*REQUIRED WORK*.
Word for word, please restate each record and pass over the pictures.

*PROVIDED RECORDS*.
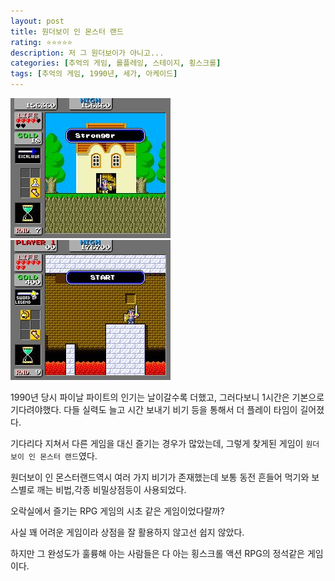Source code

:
 ```yaml
---
layout: post
title: 원더보이 인 몬스터 랜드
rating: ⭐️⭐️⭐️⭐️⭐️
description: 저 그 원더보이가 아니고...
categories: [추억의 게임, 롤플레잉, 스테이지, 횡스크롤]
tags: [추억의 게임, 1990년, 세가, 아케이드]
---
```


![wbml_01](../../img/2002/wbml_01.jpg)
![wbml_02](../../img/2002/wbml_02.jpg)

1990년 당시 파이날 파이트의 인기는 날이갈수록 더했고, 그러다보니 1시간은 기본으로 기다려야했다. 다들 실력도 늘고 시간 보내기 비기 등을 통해서 더 플레이 타임이 길어졌다.

기다리다 지쳐서 다른 게임을 대신 즐기는 경우가 많았는데, 그렇게 찾게된 게임이 `원더보이 인 몬스터 랜드`였다.

원더보이 인 몬스터랜드역시 여러 가지 비기가 존재했는데 보통 동전 흔들어 먹기와 보스별로 깨는 비법,각종 비밀상점등이 사용되었다.

오락실에서 즐기는 RPG 게임의 시초 같은 게임이었다랄까?

사실 꽤 어려운 게임이라 상점을 잘 활용하지 않고선 쉽지 않았다.

하지만 그 완성도가 훌륭해 아는 사람들은 다 아는 횡스크롤 액션 RPG의 정석같은 게임이다.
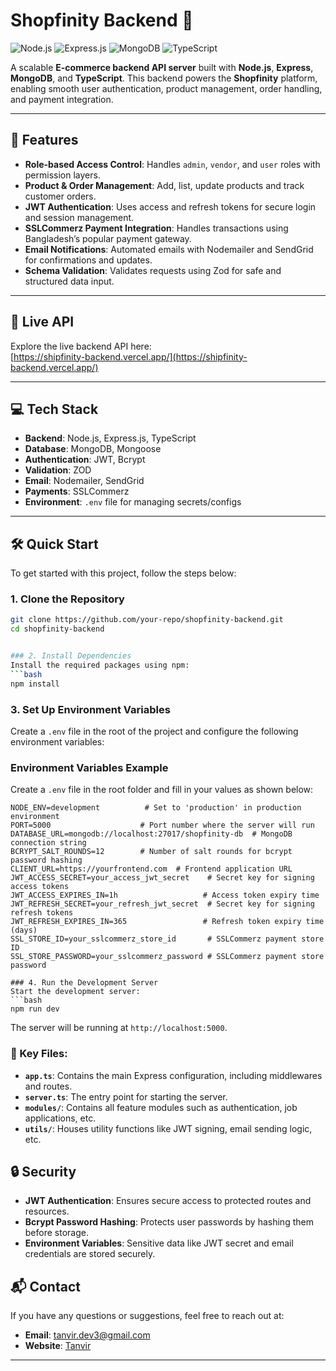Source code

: # Shopfinity Backend 🛒

![Node.js](https://img.shields.io/badge/Node.js-43853D?style=for-the-badge&logo=node.js&logoColor=white)
![Express.js](https://img.shields.io/badge/Express.js-404D59?style=for-the-badge)
![MongoDB](https://img.shields.io/badge/MongoDB-4EA94B?style=for-the-badge&logo=mongodb&logoColor=white)
![TypeScript](https://img.shields.io/badge/TypeScript-007ACC?style=for-the-badge&logo=typescript&logoColor=white)

A scalable **E-commerce backend API server** built with **Node.js**, **Express**, **MongoDB**, and **TypeScript**. This backend powers the **Shopfinity** platform, enabling smooth user authentication, product management, order handling, and payment integration.

---


## 🚀 Features
- **Role-based Access Control**: Handles `admin`, `vendor`, and `user` roles with permission layers.
- **Product & Order Management**: Add, list, update products and track customer orders.
- **JWT Authentication**: Uses access and refresh tokens for secure login and session management.
- **SSLCommerz Payment Integration**: Handles transactions using Bangladesh’s popular payment gateway.
- **Email Notifications**: Automated emails with Nodemailer and SendGrid for confirmations and updates.
- **Schema Validation**: Validates requests using Zod for safe and structured data input.

---

## 🔗 Live API

Explore the live backend API here:  
[https://shipfinity-backend.vercel.app/](https://shipfinity-backend.vercel.app/)

---

## 💻 Tech Stack
- **Backend**: Node.js, Express.js, TypeScript
- **Database**: MongoDB, Mongoose
- **Authentication**: JWT, Bcrypt
- **Validation**: ZOD
- **Email**: Nodemailer, SendGrid
- **Payments**: SSLCommerz
- **Environment**: `.env` file for managing secrets/configs

---

## 🛠️ Quick Start

To get started with this project, follow the steps below:

### 1. Clone the Repository
```bash
git clone https://github.com/your-repo/shopfinity-backend.git
cd shopfinity-backend


### 2. Install Dependencies
Install the required packages using npm:
```bash
npm install
```

### 3. Set Up Environment Variables
Create a `.env` file in the root of the project and configure the following environment variables:


### Environment Variables Example

Create a `.env` file in the root folder and fill in your values as shown below:

```env
NODE_ENV=development          # Set to 'production' in production environment
PORT=5000                    # Port number where the server will run
DATABASE_URL=mongodb://localhost:27017/shopfinity-db  # MongoDB connection string
BCRYPT_SALT_ROUNDS=12        # Number of salt rounds for bcrypt password hashing
CLIENT_URL=https://yourfrontend.com  # Frontend application URL
JWT_ACCESS_SECRET=your_access_jwt_secret    # Secret key for signing access tokens
JWT_ACCESS_EXPIRES_IN=1h                   # Access token expiry time
JWT_REFRESH_SECRET=your_refresh_jwt_secret  # Secret key for signing refresh tokens
JWT_REFRESH_EXPIRES_IN=365                 # Refresh token expiry time (days)
SSL_STORE_ID=your_sslcommerz_store_id       # SSLCommerz payment store ID
SSL_STORE_PASSWORD=your_sslcommerz_password # SSLCommerz payment store password

### 4. Run the Development Server
Start the development server:
```bash
npm run dev
```
The server will be running at `http://localhost:5000`.

### 📜 Key Files:
- **`app.ts`**: Contains the main Express configuration, including middlewares and routes.
- **`server.ts`**: The entry point for starting the server.
- **`modules/`**: Contains all feature modules such as authentication, job applications, etc.
- **`utils/`**: Houses utility functions like JWT signing, email sending logic, etc.

## 🔒 Security
- **JWT Authentication**: Ensures secure access to protected routes and resources.
- **Bcrypt Password Hashing**: Protects user passwords by hashing them before storage.
- **Environment Variables**: Sensitive data like JWT secret and email credentials are stored securely.


## 📬 Contact
If you have any questions or suggestions, feel free to reach out at:
- **Email**: tanvir.dev3@gmail.com
- **Website**: [Tanvir](https://tanvir3.vercel.app/)

---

*ANSWER BOX*.
Source code

:
 ```yaml
---
layout: post
title: 원더보이 인 몬스터 랜드
rating: ⭐️⭐️⭐️⭐️⭐️
description: 저 그 원더보이가 아니고...
categories: [추억의 게임, 롤플레잉, 스테이지, 횡스크롤]
tags: [추억의 게임, 1990년, 세가, 아케이드]
---
```


![wbml_01](../../img/2002/wbml_01.jpg)
![wbml_02](../../img/2002/wbml_02.jpg)

1990년 당시 파이날 파이트의 인기는 날이갈수록 더했고, 그러다보니 1시간은 기본으로 기다려야했다. 다들 실력도 늘고 시간 보내기 비기 등을 통해서 더 플레이 타임이 길어졌다.

기다리다 지쳐서 다른 게임을 대신 즐기는 경우가 많았는데, 그렇게 찾게된 게임이 `원더보이 인 몬스터 랜드`였다.

원더보이 인 몬스터랜드역시 여러 가지 비기가 존재했는데 보통 동전 흔들어 먹기와 보스별로 깨는 비법,각종 비밀상점등이 사용되었다.

오락실에서 즐기는 RPG 게임의 시초 같은 게임이었다랄까?

사실 꽤 어려운 게임이라 상점을 잘 활용하지 않고선 쉽지 않았다.

하지만 그 완성도가 훌륭해 아는 사람들은 다 아는 횡스크롤 액션 RPG의 정석같은 게임이다.
Source code

: # Shopfinity Backend 🛒

![Node.js](https://img.shields.io/badge/Node.js-43853D?style=for-the-badge&logo=node.js&logoColor=white)
![Express.js](https://img.shields.io/badge/Express.js-404D59?style=for-the-badge)
![MongoDB](https://img.shields.io/badge/MongoDB-4EA94B?style=for-the-badge&logo=mongodb&logoColor=white)
![TypeScript](https://img.shields.io/badge/TypeScript-007ACC?style=for-the-badge&logo=typescript&logoColor=white)

A scalable **E-commerce backend API server** built with **Node.js**, **Express**, **MongoDB**, and **TypeScript**. This backend powers the **Shopfinity** platform, enabling smooth user authentication, product management, order handling, and payment integration.

---


## 🚀 Features
- **Role-based Access Control**: Handles `admin`, `vendor`, and `user` roles with permission layers.
- **Product & Order Management**: Add, list, update products and track customer orders.
- **JWT Authentication**: Uses access and refresh tokens for secure login and session management.
- **SSLCommerz Payment Integration**: Handles transactions using Bangladesh’s popular payment gateway.
- **Email Notifications**: Automated emails with Nodemailer and SendGrid for confirmations and updates.
- **Schema Validation**: Validates requests using Zod for safe and structured data input.

---

## 🔗 Live API

Explore the live backend API here:  
[https://shipfinity-backend.vercel.app/](https://shipfinity-backend.vercel.app/)

---

## 💻 Tech Stack
- **Backend**: Node.js, Express.js, TypeScript
- **Database**: MongoDB, Mongoose
- **Authentication**: JWT, Bcrypt
- **Validation**: ZOD
- **Email**: Nodemailer, SendGrid
- **Payments**: SSLCommerz
- **Environment**: `.env` file for managing secrets/configs

---

## 🛠️ Quick Start

To get started with this project, follow the steps below:

### 1. Clone the Repository
```bash
git clone https://github.com/your-repo/shopfinity-backend.git
cd shopfinity-backend


### 2. Install Dependencies
Install the required packages using npm:
```bash
npm install
```

### 3. Set Up Environment Variables
Create a `.env` file in the root of the project and configure the following environment variables:


### Environment Variables Example

Create a `.env` file in the root folder and fill in your values as shown below:

```env
NODE_ENV=development          # Set to 'production' in production environment
PORT=5000                    # Port number where the server will run
DATABASE_URL=mongodb://localhost:27017/shopfinity-db  # MongoDB connection string
BCRYPT_SALT_ROUNDS=12        # Number of salt rounds for bcrypt password hashing
CLIENT_URL=https://yourfrontend.com  # Frontend application URL
JWT_ACCESS_SECRET=your_access_jwt_secret    # Secret key for signing access tokens
JWT_ACCESS_EXPIRES_IN=1h                   # Access token expiry time
JWT_REFRESH_SECRET=your_refresh_jwt_secret  # Secret key for signing refresh tokens
JWT_REFRESH_EXPIRES_IN=365                 # Refresh token expiry time (days)
SSL_STORE_ID=your_sslcommerz_store_id       # SSLCommerz payment store ID
SSL_STORE_PASSWORD=your_sslcommerz_password # SSLCommerz payment store password

### 4. Run the Development Server
Start the development server:
```bash
npm run dev
```
The server will be running at `http://localhost:5000`.

### 📜 Key Files:
- **`app.ts`**: Contains the main Express configuration, including middlewares and routes.
- **`server.ts`**: The entry point for starting the server.
- **`modules/`**: Contains all feature modules such as authentication, job applications, etc.
- **`utils/`**: Houses utility functions like JWT signing, email sending logic, etc.

## 🔒 Security
- **JWT Authentication**: Ensures secure access to protected routes and resources.
- **Bcrypt Password Hashing**: Protects user passwords by hashing them before storage.
- **Environment Variables**: Sensitive data like JWT secret and email credentials are stored securely.


## 📬 Contact
If you have any questions or suggestions, feel free to reach out at:
- **Email**: tanvir.dev3@gmail.com
- **Website**: [Tanvir](https://tanvir3.vercel.app/)

---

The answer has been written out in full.